I hadn't realized that I was biased towards the conception of comics as forever -- in the sense that Superman and Batman and Wonder Woman are forever -- until the late 1990s as companies flailed for survival in the vise created by lousy and short-sighted business decisions from Marvel, DC and Image. When Fantagraphics was in severe trouble, for example, I was worried for myself but also for my considerable rooting interest in the company. I dreaded most of all having to face its usual crew of critics who would of course delight in the company's failure, consider it a win for their side, and subject the publisher's departure to a bigger and more thorough razzing than that which had greeted Kitchen Sink Press from some of the same sources.

Yet the more I thought about such company closures, the more I wondered at what standard of measure I was using that depicted companies that lasted decades and published hundreds of qualities books and had been so meaningful to so many people for long could be termed a failure? Surely a couple of decades of swimming against every current out there is an achievement rather than failure because it failed to last into a fourth decade? Then I figured it out: I was employing a standard where the culturally ubiquitous Superman and its hundreds and hundreds of issues of Action Comics and related titles was the accepted ideal. While I had always rejected the crass measurements that so many people in comics used that were basically cultural versions of the Thing vs. the Hulk, here I was applying a variation of my own.

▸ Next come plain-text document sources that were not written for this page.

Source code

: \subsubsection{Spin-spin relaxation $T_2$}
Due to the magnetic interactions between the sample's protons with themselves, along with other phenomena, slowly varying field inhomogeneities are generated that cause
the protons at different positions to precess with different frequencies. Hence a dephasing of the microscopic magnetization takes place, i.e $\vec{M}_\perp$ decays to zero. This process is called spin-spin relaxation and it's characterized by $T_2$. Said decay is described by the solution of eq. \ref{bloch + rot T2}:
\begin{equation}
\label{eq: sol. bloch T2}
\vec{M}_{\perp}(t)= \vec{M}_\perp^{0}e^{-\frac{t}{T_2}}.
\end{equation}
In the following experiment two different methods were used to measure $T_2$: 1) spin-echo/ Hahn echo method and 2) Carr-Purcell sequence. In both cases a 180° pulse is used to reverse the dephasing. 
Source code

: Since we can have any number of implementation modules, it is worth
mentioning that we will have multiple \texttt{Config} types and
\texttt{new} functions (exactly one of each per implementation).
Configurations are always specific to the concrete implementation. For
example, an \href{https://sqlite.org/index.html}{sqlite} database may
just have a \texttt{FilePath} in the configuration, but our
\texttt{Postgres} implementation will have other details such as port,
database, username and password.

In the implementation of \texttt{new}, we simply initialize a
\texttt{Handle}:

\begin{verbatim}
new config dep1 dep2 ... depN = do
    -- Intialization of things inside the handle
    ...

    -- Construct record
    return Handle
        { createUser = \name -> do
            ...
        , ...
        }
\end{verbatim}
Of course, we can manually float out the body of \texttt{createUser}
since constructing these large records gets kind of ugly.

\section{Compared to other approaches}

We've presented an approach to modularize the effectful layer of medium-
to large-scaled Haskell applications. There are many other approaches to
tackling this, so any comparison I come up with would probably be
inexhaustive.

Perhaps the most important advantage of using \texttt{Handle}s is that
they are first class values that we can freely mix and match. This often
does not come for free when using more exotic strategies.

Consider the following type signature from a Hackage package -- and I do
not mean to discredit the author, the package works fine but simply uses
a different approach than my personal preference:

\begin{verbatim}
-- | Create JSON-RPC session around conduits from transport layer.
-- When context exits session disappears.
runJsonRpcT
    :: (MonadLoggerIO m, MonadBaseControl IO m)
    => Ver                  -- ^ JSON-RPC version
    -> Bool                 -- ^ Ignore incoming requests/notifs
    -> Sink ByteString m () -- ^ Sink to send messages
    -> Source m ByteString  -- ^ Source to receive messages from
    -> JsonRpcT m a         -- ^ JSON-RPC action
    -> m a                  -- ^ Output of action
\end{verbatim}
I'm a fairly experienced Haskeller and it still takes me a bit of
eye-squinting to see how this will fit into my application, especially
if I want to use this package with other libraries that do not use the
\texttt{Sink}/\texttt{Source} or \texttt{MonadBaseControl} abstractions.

The perniciousness of this bias struck me recently when I saw an article on "Classic Avengers" vs. "Bendis Avengers" and through it entertained the notion that there are some fans out there that to varying degrees considered a specific line-up of muscled superheroes to be the correct way to bring into some creative reality a really loose concept with thousands of possible variations. They did so for the simple reason, I think, that they had always been catered to with that particular solution. This is sort of like expecting Terry Bradshaw to still be quarterback of the Pittsburgh Steelers, or for all your friends to still be just as excited about a new RUSH album the way they would have been in 1985, or for Walter Cronkite or someone looking like him to be hosting the CBS News.

When a few folks have recently looked at the failure of properties from a quarter-century ago, or even artists from a quarter-century ago, to find their proper place and blame the marketplace for being broken in some way, I have to wonder if this isn't the measure of Superman and Charlie Brown seeping its way in. Artists have a time and then most find less favor in the marketplace -- one of the reasons their contracts and deals have to be just and honest and fair in the first place. I think it's hard for readers like me to let go of the fact that certain creators we enjoyed, certain comics we loved, are lost to us in the way that we loved them. I think it's easy to point at one hundred ways the industry functions based on that sort of measure, when it's the brief and fleeting and the single volume that are more precious and worthy of our attention.